Question Involving Strength of Fodor's Lemma, CH Assumption

Question:

Must there be a minimum element $\kappa \in \omega_1$ where $\kappa \in \phi_{\omega}(\kappa)$ given the definitions below?

Note that there is some $\kappa \in \omega_1$ where $\kappa \in \phi_{\alpha}(\kappa)$ for each $\alpha < \omega$ due Fodor's lemma (Fodor would have each element of $\{ \kappa : \kappa \in \phi_{\alpha}(\kappa) \}$ map to a constant for each $\alpha$ in $\omega$ should $\phi_{\alpha}$ be fully regressive instead of just almost regressive. The comments in the above link address the meaning of almost regressive and fully regressive).

Optional Second Question:

Is $C$ both countable and non-empty on each iteration ($C$ is defined as a local variable within the definition of sequence $T$, step 2, sub-step d)?

Where $a,b$ are ordinals:

1) $a=b$ does not imply $(a,b) = (a) = (b)$. 2) $a \neq b$ does not imply $(a,b) = (b,a)$.

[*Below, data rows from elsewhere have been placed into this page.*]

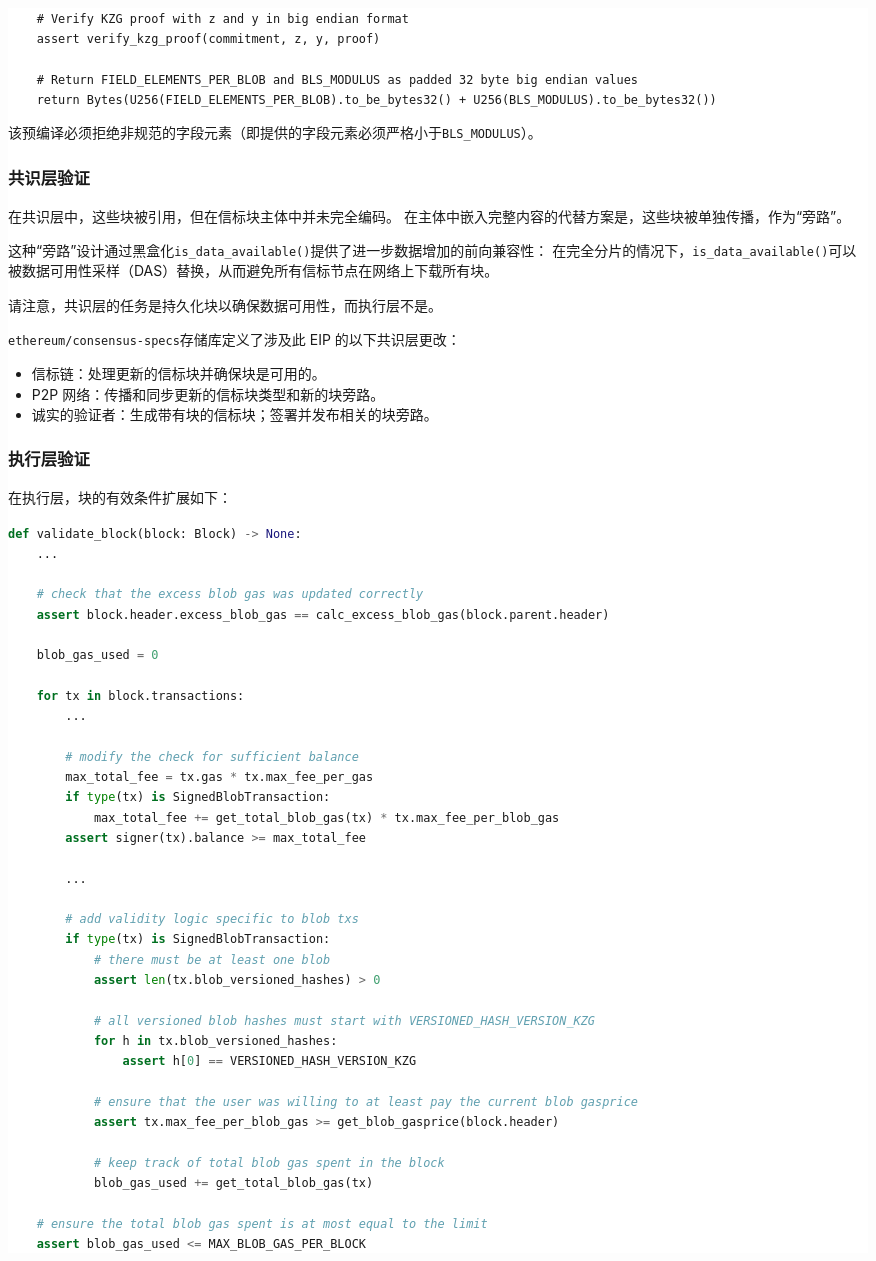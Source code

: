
 ```
    # Verify KZG proof with z and y in big endian format
    assert verify_kzg_proof(commitment, z, y, proof)

    # Return FIELD_ELEMENTS_PER_BLOB and BLS_MODULUS as padded 32 byte big endian values
    return Bytes(U256(FIELD_ELEMENTS_PER_BLOB).to_be_bytes32() + U256(BLS_MODULUS).to_be_bytes32())
```
该预编译必须拒绝非规范的字段元素（即提供的字段元素必须严格小于`BLS_MODULUS`）。

### 共识层验证

在共识层中，这些块被引用，但在信标块主体中并未完全编码。
在主体中嵌入完整内容的代替方案是，这些块被单独传播，作为“旁路”。

这种“旁路”设计通过黑盒化`is_data_available()`提供了进一步数据增加的前向兼容性：
在完全分片的情况下，`is_data_available()`可以被数据可用性采样（DAS）替换，从而避免所有信标节点在网络上下载所有块。

请注意，共识层的任务是持久化块以确保数据可用性，而执行层不是。

`ethereum/consensus-specs`存储库定义了涉及此 EIP 的以下共识层更改：

- 信标链：处理更新的信标块并确保块是可用的。
- P2P 网络：传播和同步更新的信标块类型和新的块旁路。
- 诚实的验证者：生成带有块的信标块；签署并发布相关的块旁路。

### 执行层验证

在执行层，块的有效条件扩展如下：

```python
def validate_block(block: Block) -> None:
    ...

    # check that the excess blob gas was updated correctly
    assert block.header.excess_blob_gas == calc_excess_blob_gas(block.parent.header)

    blob_gas_used = 0

    for tx in block.transactions:
        ...

        # modify the check for sufficient balance
        max_total_fee = tx.gas * tx.max_fee_per_gas
        if type(tx) is SignedBlobTransaction:
            max_total_fee += get_total_blob_gas(tx) * tx.max_fee_per_blob_gas
        assert signer(tx).balance >= max_total_fee

        ...

        # add validity logic specific to blob txs
        if type(tx) is SignedBlobTransaction:
            # there must be at least one blob
            assert len(tx.blob_versioned_hashes) > 0

            # all versioned blob hashes must start with VERSIONED_HASH_VERSION_KZG
            for h in tx.blob_versioned_hashes:
                assert h[0] == VERSIONED_HASH_VERSION_KZG

            # ensure that the user was willing to at least pay the current blob gasprice
            assert tx.max_fee_per_blob_gas >= get_blob_gasprice(block.header)

            # keep track of total blob gas spent in the block
            blob_gas_used += get_total_blob_gas(tx)

    # ensure the total blob gas spent is at most equal to the limit
    assert blob_gas_used <= MAX_BLOB_GAS_PER_BLOCK

```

Define $t(\alpha)$ and $t^{-1}(\alpha)$ for any ordinal $\alpha \geq 2$:

Let $t(\alpha)$ equal a doublet of ordinals $(a,b)$ if $\alpha = 2$, a triplet of ordinals $(a,b,c)$ if $\alpha = 3$, a quadruplet of ordinals $(a,b,c,d)$ if $\alpha = 4$, and so on, for any ordinal $\alpha$. Similarly, let $t^{-1}(x)$ equal $2$ for any doublet of ordinals $x$, $3$ for any triplet of ordinals $x$, $4$ for any quadruplet of ordinals $x$, and so on, as determined by the order type of $x$.

Use of set builder notation:

Consider the set of all doublets of ordinals such that each element of each doublet is a member of $\omega_1$. It will become helpful to use set-builder notation in the following manner to define such a set: $$\{t(2) : a,b \in t(2) \implies a,b \in \omega_1 \} = \{ (a,b) : a,b \in \omega_1 \} = \{(0,0),(0,1),(1,0),(a \in \omega_1,b \in \omega_1),\dots\}$$

Define the set $P$:

$$P = \{ t(\omega) : a,b,c,\dots \in t(\omega) \implies a,b,c,\dots \, \text{is a computable sequence} \, \text{and } a,b,c, \dots \in \{0,1\} \} \equiv \, \text{the set of computable binary sequences}$$

Define the functions $(r_{\alpha})_{\omega \leq \alpha < \omega_1}$:

Let $r_{\alpha} : \alpha \rightarrow \omega$ be bijective.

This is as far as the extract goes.